BEGIN EXTRACTED INFORMATION

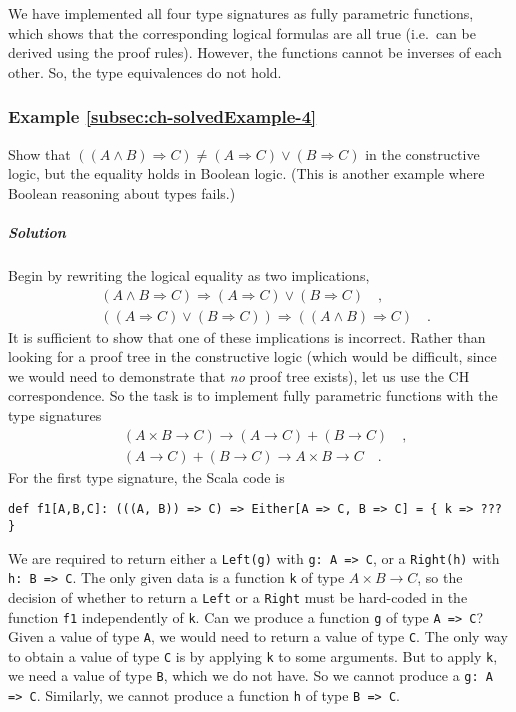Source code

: We have implemented all four type signatures as fully parametric functions,
which shows that the corresponding logical formulas are all true (i.e.~can
be derived using the proof rules). However, the functions cannot be
inverses of each other. So, the type equivalences do not hold.

\subsubsection{Example \label{subsec:ch-solvedExample-4}\ref{subsec:ch-solvedExample-4}}

Show that $\left(\left(A\wedge B\right)\Rightarrow C\right)\neq(A\Rightarrow C)\vee(B\Rightarrow C)$
in the constructive logic, but the equality holds in Boolean logic.
(This is another example where Boolean reasoning about types fails.)

\subparagraph{Solution}

Begin by rewriting the logical equality as two implications,
\begin{align*}
 & (A\wedge B\Rightarrow C)\Rightarrow(A\Rightarrow C)\vee(B\Rightarrow C)\quad,\\
 & \left((A\Rightarrow C)\vee(B\Rightarrow C)\right)\Rightarrow\left(\left(A\wedge B\right)\Rightarrow C\right)\quad.
\end{align*}
It is sufficient to show that one of these implications is incorrect.
Rather than looking for a proof tree in the constructive logic (which
would be difficult, since we would need to demonstrate that \emph{no}
proof tree exists), let us use the CH correspondence. So the task
is to implement fully parametric functions with the type signatures
\begin{align*}
 & (A\times B\rightarrow C)\rightarrow(A\rightarrow C)+(B\rightarrow C)\quad,\\
 & (A\rightarrow C)+(B\rightarrow C)\rightarrow A\times B\rightarrow C\quad.
\end{align*}
For the first type signature, the Scala code is
\begin{lstlisting}
def f1[A,B,C]: (((A, B)) => C) => Either[A => C, B => C] = { k => ??? }
\end{lstlisting}
We are required to return either a \lstinline!Left(g)! with \lstinline!g: A => C!,
or a \lstinline!Right(h)! with \lstinline!h: B => C!. The only given
data is a function \lstinline!k! of type $A\times B\rightarrow C$,
so the decision of whether to return a \lstinline!Left! or a \lstinline!Right!
must be hard-coded in the function \lstinline!f1! independently of
\lstinline!k!. Can we produce a function \lstinline!g! of type \lstinline!A => C!?
Given a value of type \lstinline!A!, we would need to return a value
of type \lstinline!C!. The only way to obtain a value of type \lstinline!C!
is by applying \lstinline!k! to some arguments. But to apply \lstinline!k!,
we need a value of type \lstinline!B!, which we do not have. So we
cannot produce a \lstinline!g: A => C!. Similarly, we cannot produce
a function \lstinline!h! of type \lstinline!B => C!.

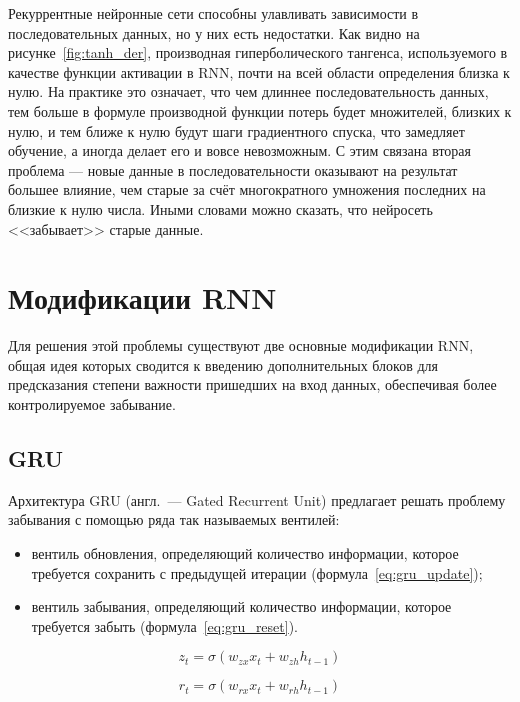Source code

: Рекуррентные нейронные сети способны улавливать зависимости в последовательных данных, но у них есть недостатки. Как видно на рисунке \ref*{fig:tanh_der}, производная гиперболического тангенса, используемого в качестве функции активации в RNN, почти на всей области определения близка к нулю. На практике это означает, что чем длиннее последовательность данных, тем больше в формуле производной функции потерь будет множителей, близких к нулю, и тем ближе к нулю будут шаги градиентного спуска, что замедляет обучение, а иногда делает его и вовсе невозможным. С этим связана вторая проблема --- новые данные в последовательности оказывают на результат большее влияние, чем старые за счёт многократного умножения последних на близкие к нулю числа. Иными словами можно сказать, что нейросеть <<забывает>> старые данные.

\section{Модификации RNN}

Для решения этой проблемы существуют две основные модификации RNN, общая идея которых сводится к введению дополнительных блоков для предсказания степени важности пришедших на вход данных, обеспечивая более контролируемое забывание.

\subsection{GRU}

Архитектура GRU (англ. --- Gated Recurrent Unit) предлагает решать проблему забывания с помощью ряда так называемых вентилей:
\begin{itemize}
    \item вентиль обновления, определяющий количество информации, которое требуется сохранить с предыдущей итерации (формула \ref*{eq:gru_update});
    \item вентиль забывания, определяющий количество информации, которое требуется забыть (формула \ref*{eq:gru_reset}).
\end{itemize}

\begin{equation}
    \label{eq:gru_update}
    z_t = \sigma(w_{zx}x_t+w_{zh}h_{t-1})
\end{equation}

\begin{equation}
    \label{eq:gru_reset}
    r_t = \sigma(w_{rx}x_t+w_{rh}h_{t-1})
\end{equation}

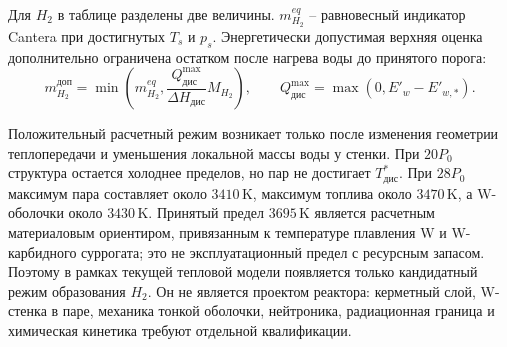 Для \(H_2\) в таблице разделены две величины. \(m_{H_2}^{eq}\) -- равновесный индикатор Cantera при достигнутых \(T_s\) и \(p_s\). Энергетически допустимая верхняя оценка дополнительно ограничена остатком после нагрева воды до принятого порога:
\[
m_{H_2}^{\mathrm{доп}}=
\min\left(
m_{H_2}^{eq},
\frac{Q_{\mathrm{дис}}^{\max}}{\Delta H_{\mathrm{дис}}}M_{H_2}
\right),
\qquad
Q_{\mathrm{дис}}^{\max}=\max\left(0,E'_w-E'_{w,*}\right).
\]

Положительный расчетный режим возникает только после изменения геометрии теплопередачи и уменьшения локальной массы воды у стенки. При \(20P_0\) структура остается холоднее пределов, но пар не достигает \(T^*_{\mathrm{дис}}\). При \(28P_0\) максимум пара составляет около \(3410\,\mathrm{K}\), максимум топлива около \(3470\,\mathrm{K}\), а W-оболочки около \(3430\,\mathrm{K}\). Принятый предел \(3695\,\mathrm{K}\) является расчетным материаловым ориентиром, привязанным к температуре плавления W и W-карбидного суррогата; это не эксплуатационный предел с ресурсным запасом. Поэтому в рамках текущей тепловой модели появляется только кандидатный режим образования \(H_2\). Он не является проектом реактора: керметный слой, W-стенка в паре, механика тонкой оболочки, нейтроника, радиационная граница и химическая кинетика требуют отдельной квалификации.
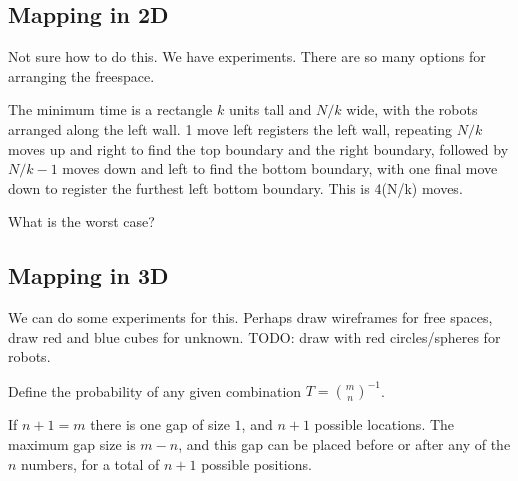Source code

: \subsection{Mapping in 2D}

Not sure how to do this.  We have experiments.  There are so many options for arranging the freespace.  

The minimum time is a rectangle $k$ units tall and $N/k$ wide, with the robots arranged along the left wall. 1 move left registers the left wall, repeating $N/k$ moves up and right to find the top boundary and the right boundary,  followed by $N/k -1$ moves down and left to find the bottom boundary, with one final move down to register the furthest left bottom boundary.  This is 4(N/k) moves. %


What is the worst case?  


\subsection{Mapping in 3D}


We can do some experiments for this.  Perhaps draw wireframes for free spaces, draw red and blue cubes for unknown.  
TODO: draw with red circles/spheres for robots.

Define the probability of any given combination $T= {m \choose n}^{-1}$.  

If $n+1 = m$ there is one gap of size $1$, and $n+1$ possible locations.
The maximum gap size is $m-n$, and this gap can be placed before or after any of the $n$  numbers, for a total of $n+1$ possible positions.



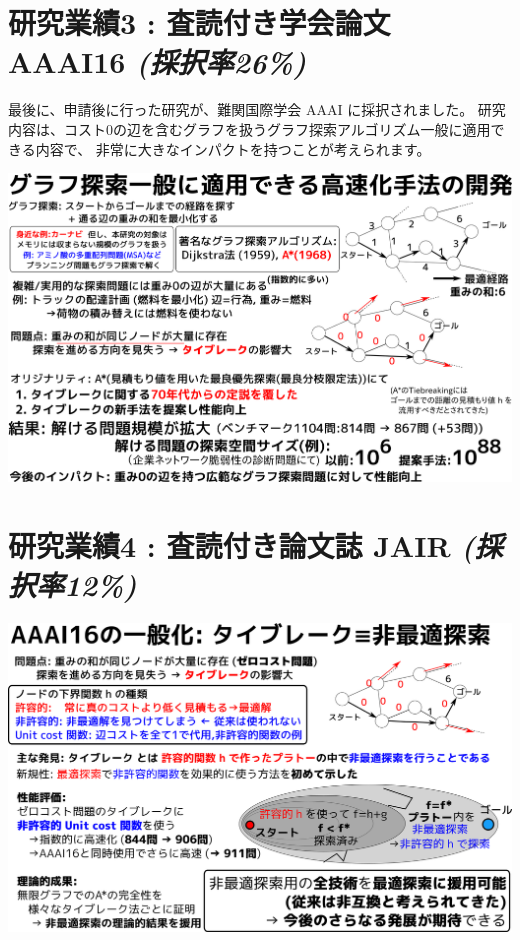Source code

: \section{研究業績3 : 査読付き学会論文 AAAI16 \textbf{\emph{(採択率26\%)}}}
\label{sec-5}

\begin{resume}
最後に、申請後に行った研究が、難関国際学会 AAAI に採択されました。
研究内容は、コスト0の辺を含むグラフを扱うグラフ探索アルゴリズム一般に適用できる内容で、
非常に大きなインパクトを持つことが考えられます。
\end{resume}

\includegraphics{img/aaai16.png}

\section{研究業績4 : 査読付き論文誌 JAIR \textbf{\emph{(採択率12\%)}}}
\label{sec-6}

\begin{resume}
\end{resume}

\includegraphics{img/jair17.png}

END EXTRACTED INFORMATION

Whatever the records hold apart from pictures should be repeated exactly.

### [THE COMPLETED TASK]
Source code

: We have implemented all four type signatures as fully parametric functions,
which shows that the corresponding logical formulas are all true (i.e.~can
be derived using the proof rules). However, the functions cannot be
inverses of each other. So, the type equivalences do not hold.

\subsubsection{Example \label{subsec:ch-solvedExample-4}\ref{subsec:ch-solvedExample-4}}

Show that $\left(\left(A\wedge B\right)\Rightarrow C\right)\neq(A\Rightarrow C)\vee(B\Rightarrow C)$
in the constructive logic, but the equality holds in Boolean logic.
(This is another example where Boolean reasoning about types fails.)

\subparagraph{Solution}

Begin by rewriting the logical equality as two implications,
\begin{align*}
 & (A\wedge B\Rightarrow C)\Rightarrow(A\Rightarrow C)\vee(B\Rightarrow C)\quad,\\
 & \left((A\Rightarrow C)\vee(B\Rightarrow C)\right)\Rightarrow\left(\left(A\wedge B\right)\Rightarrow C\right)\quad.
\end{align*}
It is sufficient to show that one of these implications is incorrect.
Rather than looking for a proof tree in the constructive logic (which
would be difficult, since we would need to demonstrate that \emph{no}
proof tree exists), let us use the CH correspondence. So the task
is to implement fully parametric functions with the type signatures
\begin{align*}
 & (A\times B\rightarrow C)\rightarrow(A\rightarrow C)+(B\rightarrow C)\quad,\\
 & (A\rightarrow C)+(B\rightarrow C)\rightarrow A\times B\rightarrow C\quad.
\end{align*}
For the first type signature, the Scala code is
\begin{lstlisting}
def f1[A,B,C]: (((A, B)) => C) => Either[A => C, B => C] = { k => ??? }
\end{lstlisting}
We are required to return either a \lstinline!Left(g)! with \lstinline!g: A => C!,
or a \lstinline!Right(h)! with \lstinline!h: B => C!. The only given
data is a function \lstinline!k! of type $A\times B\rightarrow C$,
so the decision of whether to return a \lstinline!Left! or a \lstinline!Right!
must be hard-coded in the function \lstinline!f1! independently of
\lstinline!k!. Can we produce a function \lstinline!g! of type \lstinline!A => C!?
Given a value of type \lstinline!A!, we would need to return a value
of type \lstinline!C!. The only way to obtain a value of type \lstinline!C!
is by applying \lstinline!k! to some arguments. But to apply \lstinline!k!,
we need a value of type \lstinline!B!, which we do not have. So we
cannot produce a \lstinline!g: A => C!. Similarly, we cannot produce
a function \lstinline!h! of type \lstinline!B => C!.

Source code

: Рекуррентные нейронные сети способны улавливать зависимости в последовательных данных, но у них есть недостатки. Как видно на рисунке \ref*{fig:tanh_der}, производная гиперболического тангенса, используемого в качестве функции активации в RNN, почти на всей области определения близка к нулю. На практике это означает, что чем длиннее последовательность данных, тем больше в формуле производной функции потерь будет множителей, близких к нулю, и тем ближе к нулю будут шаги градиентного спуска, что замедляет обучение, а иногда делает его и вовсе невозможным. С этим связана вторая проблема --- новые данные в последовательности оказывают на результат большее влияние, чем старые за счёт многократного умножения последних на близкие к нулю числа. Иными словами можно сказать, что нейросеть <<забывает>> старые данные.

\section{Модификации RNN}

Для решения этой проблемы существуют две основные модификации RNN, общая идея которых сводится к введению дополнительных блоков для предсказания степени важности пришедших на вход данных, обеспечивая более контролируемое забывание.

\subsection{GRU}

Архитектура GRU (англ. --- Gated Recurrent Unit) предлагает решать проблему забывания с помощью ряда так называемых вентилей:
\begin{itemize}
    \item вентиль обновления, определяющий количество информации, которое требуется сохранить с предыдущей итерации (формула \ref*{eq:gru_update});
    \item вентиль забывания, определяющий количество информации, которое требуется забыть (формула \ref*{eq:gru_reset}).
\end{itemize}

\begin{equation}
    \label{eq:gru_update}
    z_t = \sigma(w_{zx}x_t+w_{zh}h_{t-1})
\end{equation}

\begin{equation}
    \label{eq:gru_reset}
    r_t = \sigma(w_{rx}x_t+w_{rh}h_{t-1})
\end{equation}

 Для \(H_2\) в таблице разделены две величины. \(m_{H_2}^{eq}\) -- равновесный индикатор Cantera при достигнутых \(T_s\) и \(p_s\). Энергетически допустимая верхняя оценка дополнительно ограничена остатком после нагрева воды до принятого порога:
\[
m_{H_2}^{\mathrm{доп}}=
\min\left(
m_{H_2}^{eq},
\frac{Q_{\mathrm{дис}}^{\max}}{\Delta H_{\mathrm{дис}}}M_{H_2}
\right),
\qquad
Q_{\mathrm{дис}}^{\max}=\max\left(0,E'_w-E'_{w,*}\right).
\]

Положительный расчетный режим возникает только после изменения геометрии теплопередачи и уменьшения локальной массы воды у стенки. При \(20P_0\) структура остается холоднее пределов, но пар не достигает \(T^*_{\mathrm{дис}}\). При \(28P_0\) максимум пара составляет около \(3410\,\mathrm{K}\), максимум топлива около \(3470\,\mathrm{K}\), а W-оболочки около \(3430\,\mathrm{K}\). Принятый предел \(3695\,\mathrm{K}\) является расчетным материаловым ориентиром, привязанным к температуре плавления W и W-карбидного суррогата; это не эксплуатационный предел с ресурсным запасом. Поэтому в рамках текущей тепловой модели появляется только кандидатный режим образования \(H_2\). Он не является проектом реактора: керметный слой, W-стенка в паре, механика тонкой оболочки, нейтроника, радиационная граница и химическая кинетика требуют отдельной квалификации.
Source code

: \subsection{Mapping in 2D}

Not sure how to do this.  We have experiments.  There are so many options for arranging the freespace.  

The minimum time is a rectangle $k$ units tall and $N/k$ wide, with the robots arranged along the left wall. 1 move left registers the left wall, repeating $N/k$ moves up and right to find the top boundary and the right boundary,  followed by $N/k -1$ moves down and left to find the bottom boundary, with one final move down to register the furthest left bottom boundary.  This is 4(N/k) moves. %


What is the worst case?  


\subsection{Mapping in 3D}


We can do some experiments for this.  Perhaps draw wireframes for free spaces, draw red and blue cubes for unknown.  
TODO: draw with red circles/spheres for robots.

Define the probability of any given combination $T= {m \choose n}^{-1}$.  

If $n+1 = m$ there is one gap of size $1$, and $n+1$ possible locations.
The maximum gap size is $m-n$, and this gap can be placed before or after any of the $n$  numbers, for a total of $n+1$ possible positions.



Source code

: \section{研究業績3 : 査読付き学会論文 AAAI16 \textbf{\emph{(採択率26\%)}}}
\label{sec-5}

\begin{resume}
最後に、申請後に行った研究が、難関国際学会 AAAI に採択されました。
研究内容は、コスト0の辺を含むグラフを扱うグラフ探索アルゴリズム一般に適用できる内容で、
非常に大きなインパクトを持つことが考えられます。
\end{resume}

\includegraphics{img/aaai16.png}

\section{研究業績4 : 査読付き論文誌 JAIR \textbf{\emph{(採択率12\%)}}}
\label{sec-6}

\begin{resume}
\end{resume}

\includegraphics{img/jair17.png}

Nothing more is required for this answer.